The unofficial all-time track record is 1:23.753, set by Liam Lawson, driving a Rodin FZED, on 16 January 2022. As of February 2026, the fastest official race lap records at the Highlands Motorsport Park are listed as:

| Category | Time | Driver | Vehicle | Date |
Full Circuit: 4.100 km (2.548 mi) (2013–present)

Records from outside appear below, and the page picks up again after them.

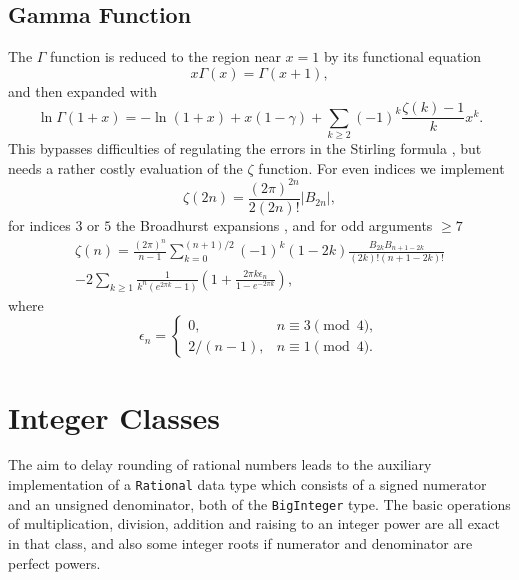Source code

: \documentclass[showpacs,showkeys,amssymb,aps,twocolumn]{revtex4-1}
\begin{document}
\subsection{Gamma Function}
The $\Gamma$ function is reduced to the region near $x=1$ by its
functional equation
\begin{equation}
x\Gamma(x)=\Gamma(x+1),
\end{equation}
and then expanded with \cite[(6.1.33)]{AS}
\begin{equation}
\ln \Gamma(1+x) = -\ln(1+x)+x(1-\gamma) +\sum_{k\ge 2}(-1)^k\frac{\zeta(k)-1}{k}x^k
.
\end{equation}
This bypasses difficulties of regulating the errors in the Stirling formula
\cite{SpiraMathComp25,WrenchMCom22,GordonJACM7}, but needs a rather costly evaluation of the $\zeta$ function.
For even indices we implement \cite[(23.2.16)]{AS}
\begin{equation}
\zeta(2n)= \frac{(2\pi)^{2n}}{2(2n)!}|B_{2n}|,
\label{eq.zetaB}
\end{equation}
for indices $3$ or $5$ the Broadhurst expansions \cite{BroadhurstArxiv98},
and for odd arguments $\ge 7$ \cite{CohenExpMath1}
\begin{eqnarray}
\zeta(n) = \frac{(2\pi)^n}{n-1}
\sum_{k=0}^{(n+1)/2}
(-1)^k(1-2k)\frac{B_{2k}B_{n+1-2k}}{(2k)!(n+1-2k)!}
\nonumber \\
-2\sum_{k\ge 1}
\frac{1}{k^n(e^{2\pi k}-1)}
\left(1+\frac{2\pi k\epsilon_n}{1-e^{-2\pi k}}\right),
\end{eqnarray}
where
\begin{equation}
\epsilon_n = \left\{
\begin{array}{ll}
0, & n\equiv 3 \pmod 4,\\
2/(n-1), & n\equiv 1 \pmod 4.
\end{array}
\right.
\end{equation}

\section{Integer Classes}

The aim to delay rounding of rational numbers leads to the auxiliary
implementation of a \texttt{Rational} data type which consists of a
signed numerator and an unsigned denominator, both of the \texttt{BigInteger} type.
The basic operations of multiplication, division, addition and raising
to an integer power are all exact in that class, and also some 
integer roots if numerator and denominator are perfect powers.
\end{document}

| Formula Regional | 1:28.830 | NZL Liam Sceats | Tatuus FT-60 | 17 February 2024 |
| Toyota Racing Series | 1:28.910 | NZL Liam Lawson | Tatuus FT-50 | 12 January 2019 |
| GT3 | 1:31.365 | NZL Craig Baird | Mercedes-AMG GT3 | 12 November 2016 |
| TA2 | 1:39.919 | AUS Nathan Herne | Dodge Challenger | 18 February 2024 |
| Toyota GR86 Championship | 1:50.836 | NZL Arthur Broughan | Toyota GR86 | 1 February 2026 |
'E' Course: 2.910 km (1.808 mi) (2013–present)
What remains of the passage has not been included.